(Photo: greenqueen.com)

The shoe company built on a one-to-one donation model

Toms was one of the most successful shoe brands thanks to its one-for-one donation model, transforming a purchase into an act of charity. By 2013 Toms was reportedly making $250 million in sales a year since their humble beginnings in 2006 and donated 10 million pairs of shoes. By 2014, Toms was valued at $625 million.

Entrepreneur, Blake Mycoskie, started the company in 2006 with the goal of giving back. The original company name was supposed to be Shoes for Tomorrow, then shortened to Tomorrow Shoes, and eventually stuck with Toms.

Mycoskie was on season 2 of “The Amazing Race” on a trip to Argentina, he saw kids without shoes and wanted to do something to help. While in Argentina a certain shoe design caught his eye, the alpargata, which inspired Toms comfortable and affordable design which is an everyday casual shoe for the people of Argentina.

A local shoemaker helped to make an updated version of the alpargatas for Toms with the mission to make shoes for the buy one, give one model. In the beginning, there was a huge demand for Toms with a lot of media attention with the celebrity-effect.

Toms was one of the first companies to adopt the buy one, donate one model that made the brand more appealing with a social responsibility angle. The Toms logo was instantly recognized for their charity work with customers willing to spend $48 to $78 for a pair.

Toms success started to decline with their dependency on only offering their one design and became stale including the easy design for other competing brands to replicate also selling them for a lower price.

Sketchers made their own version of the alpargatas style with their Bobs collection that donates two pairs of shoes for every pair sold, offering a better price and a bigger donation to charity.
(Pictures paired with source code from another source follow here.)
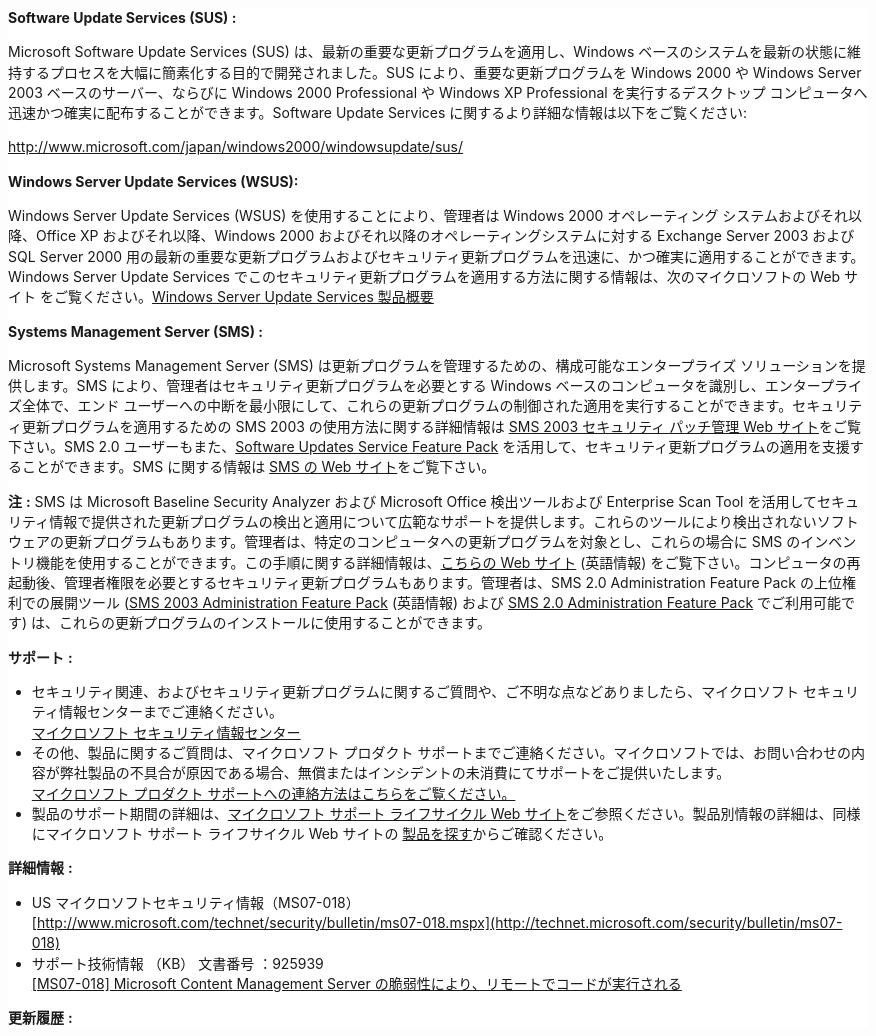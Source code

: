 **Software Update Services (SUS) :**
  
Microsoft Software Update Services (SUS) は、最新の重要な更新プログラムを適用し、Windows ベースのシステムを最新の状態に維持するプロセスを大幅に簡素化する目的で開発されました。SUS により、重要な更新プログラムを Windows 2000 や Windows Server 2003 ベースのサーバー、ならびに Windows 2000 Professional や Windows XP Professional を実行するデスクトップ コンピュータへ迅速かつ確実に配布することができます。Software Update Services に関するより詳細な情報は以下をご覧ください:
  
<http://www.microsoft.com/japan/windows2000/windowsupdate/sus/>
  
**Windows Server Update Services (WSUS):**
  
Windows Server Update Services (WSUS) を使用することにより、管理者は Windows 2000 オペレーティング システムおよびそれ以降、Office XP およびそれ以降、Windows 2000 およびそれ以降のオペレーティングシステムに対する Exchange Server 2003 および SQL Server 2000 用の最新の重要な更新プログラムおよびセキュリティ更新プログラムを迅速に、かつ確実に適用することができます。Windows Server Update Services でこのセキュリティ更新プログラムを適用する方法に関する情報は、次のマイクロソフトの Web サイト をご覧ください。[Windows Server Update Services 製品概要](http://www.microsoft.com/japan/windowsserversystem/updateservices/evaluation/overview.mspx)
  
**Systems Management Server (SMS) :**
  
Microsoft Systems Management Server (SMS) は更新プログラムを管理するための、構成可能なエンタープライズ ソリューションを提供します。SMS により、管理者はセキュリティ更新プログラムを必要とする Windows ベースのコンピュータを識別し、エンタープライズ全体で、エンド ユーザーへの中断を最小限にして、これらの更新プログラムの制御された適用を実行することができます。セキュリティ更新プログラムを適用するための SMS 2003 の使用方法に関する詳細情報は [SMS 2003 セキュリティ パッチ管理 Web サイト](http://www.microsoft.com/japan/smserver/evaluation/tips.mspx)をご覧下さい。SMS 2.0 ユーザーもまた、[Software Updates Service Feature Pack](http://www.microsoft.com/japan/smserver/downloads/20/featurepacks/suspack/) を活用して、セキュリティ更新プログラムの適用を支援することができます。SMS に関する情報は [SMS の Web サイト](http://www.microsoft.com/japan/smserver/)をご覧下さい。
  
**注** **:** SMS は Microsoft Baseline Security Analyzer および Microsoft Office 検出ツールおよび Enterprise Scan Tool を活用してセキュリティ情報で提供された更新プログラムの検出と適用について広範なサポートを提供します。これらのツールにより検出されないソフトウェアの更新プログラムもあります。管理者は、特定のコンピュータへの更新プログラムを対象とし、これらの場合に SMS のインベントリ機能を使用することができます。この手順に関する詳細情報は、[こちらの Web サイト](http://www.microsoft.com/technet/prodtechnol/sms/sms2003/patchupdate.mspx) (英語情報) をご覧下さい。コンピュータの再起動後、管理者権限を必要とするセキュリティ更新プログラムもあります。管理者は、SMS 2.0 Administration Feature Pack の上位権利での展開ツール ([SMS 2003 Administration Feature Pack](http://www.microsoft.com/smserver/downloads/2003/adminpack.mspx) (英語情報) および [SMS 2.0 Administration Feature Pack](http://www.microsoft.com/japan/smserver/downloads/20/featurepacks/adminpack/) でご利用可能です) は、これらの更新プログラムのインストールに使用することができます。
  
**サポート** **:**
  
-   セキュリティ関連、およびセキュリティ更新プログラムに関するご質問や、ご不明な点などありましたら、マイクロソフト セキュリティ情報センターまでご連絡ください。  
    [マイクロソフト セキュリティ情報センター](http://www.microsoft.com/japan/security/sicinfo.mspx)  
-   その他、製品に関するご質問は、マイクロソフト プロダクト サポートまでご連絡ください。マイクロソフトでは、お問い合わせの内容が弊社製品の不具合が原因である場合、無償またはインシデントの未消費にてサポートをご提供いたします。  
    [マイクロソフト プロダクト サポートへの連絡方法はこちらをご覧ください。](http://support.microsoft.com/select/?target=assistance)  
-   製品のサポート期間の詳細は、[マイクロソフト サポート ライフサイクル Web サイト](http://www.microsoft.com/lifecycle)をご参照ください。製品別情報の詳細は、同様にマイクロソフト サポート ライフサイクル Web サイトの [製品を探す](http://support.microsoft.com/default.aspx?scid=fh;ja;complifeport)からご確認ください。
  
**詳細情報** **:**
  
-   US マイクロソフトセキュリティ情報（MS07-018）  
    [http://www.microsoft.com/technet/security/bulletin/ms07-018.mspx](http://technet.microsoft.com/security/bulletin/ms07-018)  
-   サポート技術情報 （KB） 文書番号 ：925939  
    [\[MS07-018\] Microsoft Content Management Server の脆弱性により、リモートでコードが実行される](http://support.microsoft.com/kb/925939)
  
**更新履歴** **:**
Toms has worked to expand its product line to include coffee, backpacks, and sunglasses but have yet to be seen beyond the original canvas shoe. With other brands copying Toms donation model, they’ve lost their unique identity as being the only shoemaker to offer this service.

Eventually, people started questioning whether Toms was actually donating shoes that are promised in their charity model. In 2010, the University of San Francisco conducted research on the impact of Toms donation program.

The research concluded that Toms donation program wasn’t actually that significant. Toms stated that they use their donation program to reward kids with good school attendance with free shoes so kids feel like they earned them for their hard work. Toms also said that they’re working on their shoe design to make them last longer.

Eventually, sales started to significantly drop due to the company relying on wholesale retailers when they should be focusing on direct to customer sales that have more long-term advantages. One of the biggest advantages is that the company can control profit margins with declining sales in 2019.

Toms had a $300 million loan due this year and credit-rating agencies expect Toms won’t be able to pay up. In 2019, a group of Toms creditors officially took over the company in exchange for debt relief with Toms stating creditors will be investing $35 million into the company.